TRY IT. Check every line of the data below for the word "checkout" and say how many have it, without further comment.

···

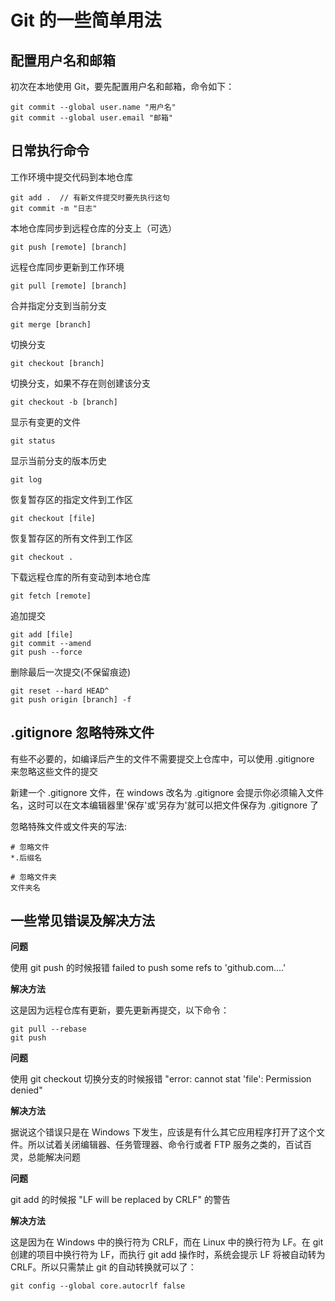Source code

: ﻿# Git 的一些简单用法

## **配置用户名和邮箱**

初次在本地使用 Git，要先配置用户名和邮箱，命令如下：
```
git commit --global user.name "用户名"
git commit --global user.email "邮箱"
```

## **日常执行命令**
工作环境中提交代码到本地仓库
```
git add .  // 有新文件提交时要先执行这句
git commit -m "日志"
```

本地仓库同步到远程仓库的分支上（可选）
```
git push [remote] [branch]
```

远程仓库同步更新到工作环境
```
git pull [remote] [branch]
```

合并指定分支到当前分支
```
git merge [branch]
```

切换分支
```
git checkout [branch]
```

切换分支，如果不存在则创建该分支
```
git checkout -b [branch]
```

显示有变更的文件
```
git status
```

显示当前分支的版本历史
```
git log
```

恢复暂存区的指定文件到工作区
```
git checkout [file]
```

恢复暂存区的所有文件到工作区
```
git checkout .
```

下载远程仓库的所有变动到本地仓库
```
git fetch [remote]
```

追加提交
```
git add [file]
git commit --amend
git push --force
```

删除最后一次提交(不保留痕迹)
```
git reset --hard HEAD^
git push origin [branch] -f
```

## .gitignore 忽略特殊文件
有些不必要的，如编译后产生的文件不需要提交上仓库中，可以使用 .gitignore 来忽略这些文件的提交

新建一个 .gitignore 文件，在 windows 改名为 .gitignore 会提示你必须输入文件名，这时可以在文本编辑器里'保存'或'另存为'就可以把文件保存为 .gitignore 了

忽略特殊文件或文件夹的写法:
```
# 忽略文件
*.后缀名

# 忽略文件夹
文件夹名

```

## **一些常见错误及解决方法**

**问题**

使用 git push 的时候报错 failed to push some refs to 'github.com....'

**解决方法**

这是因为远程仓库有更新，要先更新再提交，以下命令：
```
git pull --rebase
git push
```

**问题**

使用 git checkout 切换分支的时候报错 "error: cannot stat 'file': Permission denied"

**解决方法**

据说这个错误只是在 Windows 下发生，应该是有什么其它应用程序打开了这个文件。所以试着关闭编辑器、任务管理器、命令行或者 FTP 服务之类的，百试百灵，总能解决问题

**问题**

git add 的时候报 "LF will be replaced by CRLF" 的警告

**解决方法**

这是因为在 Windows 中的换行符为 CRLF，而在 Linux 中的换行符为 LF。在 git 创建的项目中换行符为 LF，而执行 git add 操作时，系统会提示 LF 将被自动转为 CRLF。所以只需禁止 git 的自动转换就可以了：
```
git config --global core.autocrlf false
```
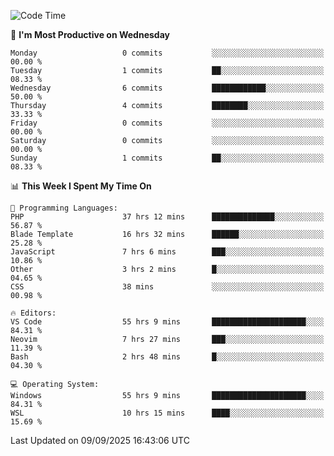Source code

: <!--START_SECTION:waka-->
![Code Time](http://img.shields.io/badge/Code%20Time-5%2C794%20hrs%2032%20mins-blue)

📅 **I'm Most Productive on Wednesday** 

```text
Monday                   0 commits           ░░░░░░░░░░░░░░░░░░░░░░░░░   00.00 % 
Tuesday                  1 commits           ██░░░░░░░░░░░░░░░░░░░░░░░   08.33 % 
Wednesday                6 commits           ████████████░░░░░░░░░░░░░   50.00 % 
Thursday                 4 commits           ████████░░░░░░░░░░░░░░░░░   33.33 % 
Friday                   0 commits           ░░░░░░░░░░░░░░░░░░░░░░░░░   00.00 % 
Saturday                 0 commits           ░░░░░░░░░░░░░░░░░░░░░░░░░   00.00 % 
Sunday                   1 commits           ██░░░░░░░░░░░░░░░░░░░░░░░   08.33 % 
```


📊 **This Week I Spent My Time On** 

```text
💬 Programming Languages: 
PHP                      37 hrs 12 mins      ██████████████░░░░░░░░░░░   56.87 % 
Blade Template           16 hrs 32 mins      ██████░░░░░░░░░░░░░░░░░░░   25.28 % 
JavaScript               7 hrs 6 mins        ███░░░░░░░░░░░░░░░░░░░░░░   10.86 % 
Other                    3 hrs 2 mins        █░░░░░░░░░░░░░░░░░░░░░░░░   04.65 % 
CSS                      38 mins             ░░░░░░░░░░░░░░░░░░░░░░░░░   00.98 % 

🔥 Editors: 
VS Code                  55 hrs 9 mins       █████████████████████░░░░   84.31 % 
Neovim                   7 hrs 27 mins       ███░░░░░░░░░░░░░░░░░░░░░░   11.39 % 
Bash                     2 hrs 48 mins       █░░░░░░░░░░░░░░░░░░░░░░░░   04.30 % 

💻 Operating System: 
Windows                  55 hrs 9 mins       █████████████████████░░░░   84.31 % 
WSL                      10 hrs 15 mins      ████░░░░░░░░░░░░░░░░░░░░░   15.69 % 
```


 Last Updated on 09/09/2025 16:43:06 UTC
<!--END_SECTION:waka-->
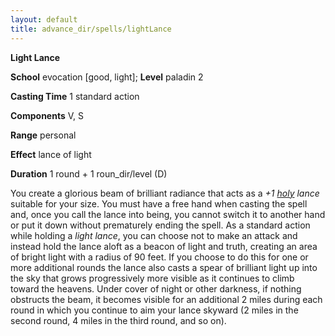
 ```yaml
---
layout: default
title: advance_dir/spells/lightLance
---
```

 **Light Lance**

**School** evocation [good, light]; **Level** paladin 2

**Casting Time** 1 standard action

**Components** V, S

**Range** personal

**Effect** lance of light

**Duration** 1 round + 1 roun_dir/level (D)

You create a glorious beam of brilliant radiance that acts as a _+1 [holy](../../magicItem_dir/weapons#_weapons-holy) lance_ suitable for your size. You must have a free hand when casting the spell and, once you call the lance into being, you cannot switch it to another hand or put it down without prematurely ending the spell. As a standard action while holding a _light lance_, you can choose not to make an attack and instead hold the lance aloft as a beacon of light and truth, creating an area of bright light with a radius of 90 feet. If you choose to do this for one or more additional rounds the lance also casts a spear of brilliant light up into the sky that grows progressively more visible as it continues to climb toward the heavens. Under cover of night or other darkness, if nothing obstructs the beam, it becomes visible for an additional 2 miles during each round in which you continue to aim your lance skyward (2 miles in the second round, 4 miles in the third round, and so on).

···

REPLY. 5